It’s that spooky time of year when fun-seekers, young and old, dress up as witches and goblins, throw costume parties, and go trick-or-treating in neighbourhoods across the country. But, how is October 31 celebrated internationally? Here’s what we found out.
Halloween Customs in Romania
On October 31, Romanians celebrate Halloween around the myth of Dracula, a real-life early 15th century Romanian prince who also had the nickname of “Vlad the Impaler.” Sighisoara, the city where Vlad the Impaler was born, is the site of the country’s most popular Halloween festivities, which include historical reenactments of Transylvanian witch trials. The modern-day popularity of Dracula is also credited to Irish author Bram Stoker, who fictionalized the character as “Count Dracula” in his classic 1897 Gothic horror novel.
Halloween Customs in Japan
The Japanese celebrate the Obon Festival (also known as “Matsuri” or “Urabon”), which has similarities to Canadian Halloween festivities, despite being held at a different time of year (the festival is observed in July or August instead of October). Special foods are prepared and bright red lanterns are hung everywhere in honour of the spirits of deceased loved ones and ancestors. During the Obon Festival, a fire is lit nightly to help show ancestors where their families might be found. Lighted candles in lanterns are set afloat on rivers and seas, gravestones are cleaned, and dances are performed in the community.
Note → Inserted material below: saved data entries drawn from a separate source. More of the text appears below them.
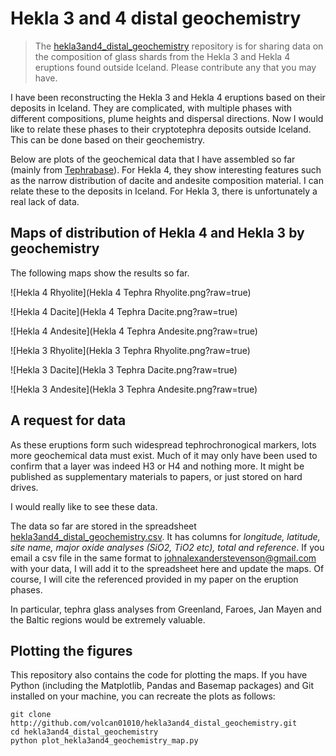 # Hekla 3 and 4 distal geochemistry

>The [hekla3and4_distal_geochemistry](http://github.com/volcan01010/hekla3and4_distal_geochemistry.git) repository is for sharing data on the composition of glass shards from the Hekla 3 and Hekla 4 eruptions found outside Iceland.  Please contribute any that you may have.

I have been reconstructing the Hekla 3 and Hekla 4 eruptions based on their deposits in Iceland.  They are complicated, with multiple phases with different compositions, plume heights and dispersal directions.  Now I would like to relate these phases to their cryptotephra deposits outside Iceland.  This can be done based on their geochemistry.

Below are plots of the geochemical data that I have assembled so far (mainly from [Tephrabase](http://www.tephrabase.org)).  For Hekla 4, they show interesting features such as the narrow distribution of dacite and andesite composition material.  I can relate these to the deposits in Iceland.  For Hekla 3, there is unfortunately a real lack of data.


## Maps of distribution of Hekla 4 and Hekla 3 by geochemistry

The following maps show the results so far.

![Hekla 4 Rhyolite](Hekla 4 Tephra Rhyolite.png?raw=true)

![Hekla 4 Dacite](Hekla 4 Tephra Dacite.png?raw=true)

![Hekla 4 Andesite](Hekla 4 Tephra Andesite.png?raw=true)

![Hekla 3 Rhyolite](Hekla 3 Tephra Rhyolite.png?raw=true)

![Hekla 3 Dacite](Hekla 3 Tephra Dacite.png?raw=true)

![Hekla 3 Andesite](Hekla 3 Tephra Andesite.png?raw=true)


## A request for data

As these eruptions form such widespread tephrochronogical markers, lots more geochemical data must exist.  Much of it may only have been used to confirm that a layer was indeed H3 or H4 and nothing more.  It might be published as supplementary materials to papers, or just stored on hard drives.

I would really like to see these data.

The data so far are stored in the spreadsheet [hekla3and4_distal_geochemistry.csv](hekla3and4_distal_geochemistry.csv).  It has columns for _longitude, latitude, site name, major oxide analyses (SiO2, TiO2 etc), total and reference_.  If you email a csv file in the same format to johnalexanderstevenson@gmail.com with your data, I will add it to the spreadsheet here and update the maps.  Of course, I will cite the referenced provided in my paper on the eruption phases.

In particular, tephra glass analyses from Greenland, Faroes, Jan Mayen and the Baltic regions would be extremely valuable.


## Plotting the figures

This repository also contains the code for plotting the maps.  If you have
Python (including the Matplotlib, Pandas and Basemap packages) and Git
installed on your machine, you can recreate the plots as follows:

```
git clone http://github.com/volcan01010/hekla3and4_distal_geochemistry.git
cd hekla3and4_distal_geochemistry
python plot_hekla3and4_geochemistry_map.py
```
Halloween Customs in Hong Kong
There are not one, but two, ways of celebrating Halloween in Hong Kong. The first involves the event of “Yue Lan” (Festival of the Hungry Ghosts), and is an opportunity to offer gifts to spirits of the dead to provide them comfort as well as ward them off. The second (and more commercialized) event is celebrated by expatriate Canadians and Americans, and this is evident at attractions such as Hong Kong Disneyland and Ocean Park, which host annual Halloween shows and parties.
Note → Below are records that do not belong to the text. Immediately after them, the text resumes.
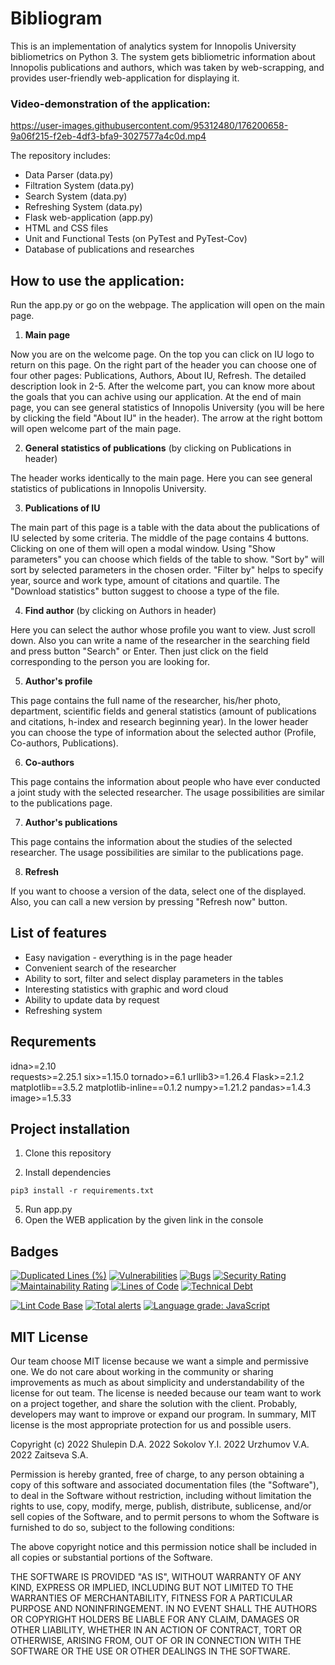 # Bibliogram
This is an implementation of analytics system for Innopolis University bibliometrics on Python 3. The system gets bibliometric information about Innopolis publications and authors, which was taken by web-scrapping, and provides user-friendly web-application for displaying it.

### Video-demonstration of the application:

https://user-images.githubusercontent.com/95312480/176200658-9a06f215-f2eb-4df3-bfa9-3027577a4c0d.mp4

The repository includes:

- Data Parser (data.py)
- Filtration System (data.py)
- Search System (data.py)
- Refreshing System (data.py)
- Flask web-application (app.py)
- HTML and CSS files
- Unit and Functional Tests (on PyTest and PyTest-Cov)
- Database of publications and researches

## How to use the application:
Run the app.py or go on the webpage. The application will open on the main page. 

1. **Main page**

Now you are on the welcome page. On the top you can click on IU logo to return on this page. On the right part of the header you can choose one of four other pages: Publications, Authors, About IU, Refresh. The detailed description look in 2-5.
After the welcome part, you can know more about the goals that you can achive using our application. 
At the end of main page, you can see general statistics of Innopolis University (you will be here by clicking the field "About IU" in the header).
The arrow at the right bottom will open welcome part of the main page.

2. **General statistics of publications** (by clicking on Publications in header)

The header works identically to the main page. 
Here you can see general statistics of publications in Innopolis University. 

3. **Publications of IU**

The main part of this page is a table with the data about the publications of IU selected by some criteria.
The middle of the page contains 4 buttons. Clicking on one of them will open a modal window. Using "Show parameters" you can choose which fields of the table to show. "Sort by" will sort by selected parameters in the chosen order. "Filter by" helps to specify year, source and work type, amount of citations and quartile. The "Download statistics" button suggest to choose a type of the file.

4. **Find author** (by clicking on Authors in header)

Here you can select the author whose profile you want to view. Just scroll down. Also you can write a name of the researcher in the searching field and press button "Search" or Enter. Then just click on the field corresponding to the person you are looking for.

5. **Author's profile**

This page contains the full name of the researcher, his/her photo, department, scientific fields and general statistics (amount of publications and citations, h-index and research beginning year).
In the lower header you can choose the type of information about the selected author (Profile, Co-authors, Publications).

6. **Co-authors**

This page contains the information about people who have ever conducted a joint study with the selected researcher. The usage possibilities are similar to the publications page. 

7. **Author's publications**

This page contains the information about the studies of the selected researcher. The usage possibilities are similar to the publications page. 

8. **Refresh**

If you want to choose a version of the data, select one of the displayed. Also, you can call a new version by pressing "Refresh now" button.

## List of features

+ Easy navigation - everything is in the page header
+ Convenient search of the researcher
+ Ability to sort, filter and select display parameters in the tables
+ Interesting statistics with graphic and word cloud
+ Ability to update data by request
+ Refreshing system

## Requrements

idna>=2.10                    
requests>=2.25.1
six>=1.15.0
tornado>=6.1
urllib3>=1.26.4
Flask>=2.1.2
matplotlib==3.5.2
matplotlib-inline==0.1.2
numpy>=1.21.2
pandas>=1.4.3
image>=1.5.33

## Project installation

1. Clone this repository
  
2. Install dependencies
```
pip3 install -r requirements.txt
```
5. Run app.py
6. Open the WEB application by the given link in the console


## Badges

[![Duplicated Lines (%)](https://sonarcloud.io/api/project_badges/measure?project=InnoSWP_B21-02_Bibliogram&metric=duplicated_lines_density)](https://sonarcloud.io/summary/new_code?id=InnoSWP_B21-02_Bibliogram)
[![Vulnerabilities](https://sonarcloud.io/api/project_badges/measure?project=InnoSWP_B21-02_Bibliogram&metric=vulnerabilities)](https://sonarcloud.io/summary/new_code?id=InnoSWP_B21-02_Bibliogram)
[![Bugs](https://sonarcloud.io/api/project_badges/measure?project=InnoSWP_B21-02_Bibliogram&metric=bugs)](https://sonarcloud.io/summary/new_code?id=InnoSWP_B21-02_Bibliogram)
[![Security Rating](https://sonarcloud.io/api/project_badges/measure?project=InnoSWP_B21-02_Bibliogram&metric=security_rating)](https://sonarcloud.io/summary/new_code?id=InnoSWP_B21-02_Bibliogram)
[![Maintainability Rating](https://sonarcloud.io/api/project_badges/measure?project=InnoSWP_B21-02_Bibliogram&metric=sqale_rating)](https://sonarcloud.io/summary/new_code?id=InnoSWP_B21-02_Bibliogram)
[![Lines of Code](https://sonarcloud.io/api/project_badges/measure?project=InnoSWP_B21-02_Bibliogram&metric=ncloc)](https://sonarcloud.io/summary/new_code?id=InnoSWP_B21-02_Bibliogram)
[![Technical Debt](https://sonarcloud.io/api/project_badges/measure?project=InnoSWP_B21-02_Bibliogram&metric=sqale_index)](https://sonarcloud.io/summary/new_code?id=InnoSWP_B21-02_Bibliogram)

[![Lint Code Base](https://github.com/InnoSWP/B21-02_Bibliogram/actions/workflows/linter.yml/badge.svg?branch=main)](https://github.com/InnoSWP/B21-02_Bibliogram/actions/workflows/linter.yml)
[![Total alerts](https://img.shields.io/lgtm/alerts/g/InnoSWP/B21-02_Bibliogram.svg?logo=lgtm&logoWidth=18)](https://lgtm.com/projects/g/InnoSWP/B21-02_Bibliogram/alerts/)
[![Language grade: JavaScript](https://img.shields.io/lgtm/grade/javascript/g/InnoSWP/B21-02_Bibliogram.svg?logo=lgtm&logoWidth=18)](https://lgtm.com/projects/g/InnoSWP/B21-02_Bibliogram/context:javascript)

## MIT License

Our team choose MIT license because we want a simple and permissive one. We do not care about working in the community or sharing improvements as much as about simplicity and understandability of the license for out team. The license is needed because our team want to work on a project together, and share the solution with the client. Probably, developers may want to improve or expand our program. In summary, MIT license is the most appropriate protection for us and possible users.

Copyright (c) 2022 Shulepin D.A.
              2022 Sokolov Y.I.
              2022 Urzhumov V.A.
              2022 Zaitseva S.A.

Permission is hereby granted, free of charge, to any person obtaining a copy
of this software and associated documentation files (the "Software"), to deal
in the Software without restriction, including without limitation the rights
to use, copy, modify, merge, publish, distribute, sublicense, and/or sell
copies of the Software, and to permit persons to whom the Software is
furnished to do so, subject to the following conditions:

The above copyright notice and this permission notice shall be included in all
copies or substantial portions of the Software.

THE SOFTWARE IS PROVIDED "AS IS", WITHOUT WARRANTY OF ANY KIND, EXPRESS OR
IMPLIED, INCLUDING BUT NOT LIMITED TO THE WARRANTIES OF MERCHANTABILITY,
FITNESS FOR A PARTICULAR PURPOSE AND NONINFRINGEMENT. IN NO EVENT SHALL THE
AUTHORS OR COPYRIGHT HOLDERS BE LIABLE FOR ANY CLAIM, DAMAGES OR OTHER
LIABILITY, WHETHER IN AN ACTION OF CONTRACT, TORT OR OTHERWISE, ARISING FROM,
OUT OF OR IN CONNECTION WITH THE SOFTWARE OR THE USE OR OTHER DEALINGS IN THE
SOFTWARE.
Halloween Customs in Mexico
In Mexico, Halloween is known as “El Dia de los Muertos,” or “The Day of the Dead.” The three-day celebration begins on October 31 and ends on November 2, “All Souls’ Day.” Unlike in Canada where the focus is on the spooky and scary side of the supernatural, Mexicans view this as a joyous holiday that honours deceased loved ones. Families often construct an altar in their home and decorate it with candy, flowers, as well as the deceased’s photographs, and favourite foods and drinks.
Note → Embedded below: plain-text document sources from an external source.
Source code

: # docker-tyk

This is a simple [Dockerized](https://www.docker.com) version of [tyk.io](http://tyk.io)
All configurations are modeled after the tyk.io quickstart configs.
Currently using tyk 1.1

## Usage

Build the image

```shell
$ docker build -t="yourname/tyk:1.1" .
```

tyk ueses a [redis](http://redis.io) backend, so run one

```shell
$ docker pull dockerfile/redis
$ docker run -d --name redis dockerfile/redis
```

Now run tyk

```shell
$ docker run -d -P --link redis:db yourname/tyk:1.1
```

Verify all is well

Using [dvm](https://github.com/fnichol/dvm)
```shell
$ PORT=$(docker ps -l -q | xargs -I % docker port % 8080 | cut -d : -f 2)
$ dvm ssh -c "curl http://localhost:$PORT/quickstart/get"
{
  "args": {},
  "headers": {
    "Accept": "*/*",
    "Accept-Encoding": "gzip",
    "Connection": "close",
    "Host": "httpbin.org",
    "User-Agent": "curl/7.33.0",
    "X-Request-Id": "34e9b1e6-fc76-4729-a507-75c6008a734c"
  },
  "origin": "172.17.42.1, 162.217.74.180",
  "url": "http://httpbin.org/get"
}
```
Halloween Customs in England
During the early 15th century, when Martin Luther’s Protestant Reformation began to spread, the English stopped celebrating Halloween. Since followers of the new religion did not believe in saints, they saw no reason to celebrate the Eve of All Saints’ Day. In recent years, however, Halloween has taken on a secular tone, with English children copying the North American tradition of going door-to-door to “trick or treat” while dressed up in costumes.